While I respect DBTC and she has made me 'feel' accepted and validated in the classes I have attended thus far....I still have to negate that whole 'feel afraid but know that I won't get screwed over by people'. Really? So the fact that I TRUSTED my parents, some friends, men I dated, a few MHPs and got "screwed" over EVERY SINGLE TIME! Sometimes literally, sometimes mindfully, sometimes, emotionally.... Why the hell would I BELIEVE that this situation would have a different outcome??????
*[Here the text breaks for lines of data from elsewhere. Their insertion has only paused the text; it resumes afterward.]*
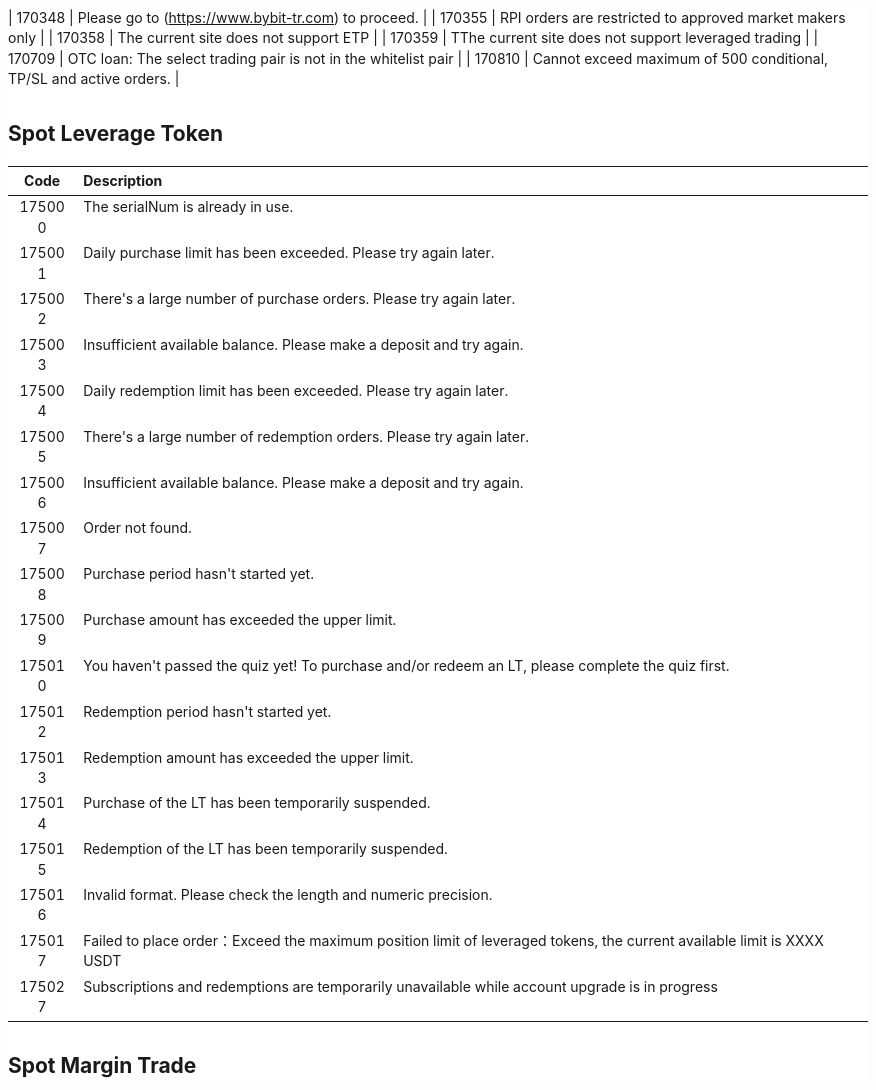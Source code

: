 | 170348 | Please go to (<a href="https://www.bybit-tr.com" target="_blank" rel="noopener noreferrer">https://www.bybit-tr.com</a>) to proceed.                                                                      |
| 170355 | RPI orders are restricted to approved market makers only                                                                                                                                                  |
| 170358 | The current site does not support ETP                                                                                                                                                                     |
| 170359 | TThe current site does not support leveraged trading                                                                                                                                                      |
| 170709 | OTC loan: The select trading pair is not in the whitelist pair                                                                                                                                            |
| 170810 | Cannot exceed maximum of 500 conditional, TP/SL and active orders.                                                                                                                                        |

## Spot Leverage Token[​](#spot-leverage-token "Direct link to heading")

|  Code  | Description                                                                                                            |
| :----: | :--------------------------------------------------------------------------------------------------------------------- |
| 175000 | The serialNum is already in use.                                                                                       |
| 175001 | Daily purchase limit has been exceeded. Please try again later.                                                        |
| 175002 | There's a large number of purchase orders. Please try again later.                                                     |
| 175003 | Insufficient available balance. Please make a deposit and try again.                                                   |
| 175004 | Daily redemption limit has been exceeded. Please try again later.                                                      |
| 175005 | There's a large number of redemption orders. Please try again later.                                                   |
| 175006 | Insufficient available balance. Please make a deposit and try again.                                                   |
| 175007 | Order not found.                                                                                                       |
| 175008 | Purchase period hasn't started yet.                                                                                    |
| 175009 | Purchase amount has exceeded the upper limit.                                                                          |
| 175010 | You haven't passed the quiz yet! To purchase and/or redeem an LT, please complete the quiz first.                      |
| 175012 | Redemption period hasn't started yet.                                                                                  |
| 175013 | Redemption amount has exceeded the upper limit.                                                                        |
| 175014 | Purchase of the LT has been temporarily suspended.                                                                     |
| 175015 | Redemption of the LT has been temporarily suspended.                                                                   |
| 175016 | Invalid format. Please check the length and numeric precision.                                                         |
| 175017 | Failed to place order：Exceed the maximum position limit of leveraged tokens, the current available limit is XXXX USDT |
| 175027 | Subscriptions and redemptions are temporarily unavailable while account upgrade is in progress                         |

## Spot Margin Trade[​](#spot-margin-trade "Direct link to heading")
Hello! I have trust 'issues' for legitimate reasons!
And although I appreciate your willingness to "coach me back into the room" I do NOT feel safe there -and I've learned from past experience that when you don't feel safe - there's usually a good reason.
"Come back into the room little girl, it's safe.... I promise I won't hurt you..."
Can someone tell me why I should "TRUST" that this situation will turn out differently?????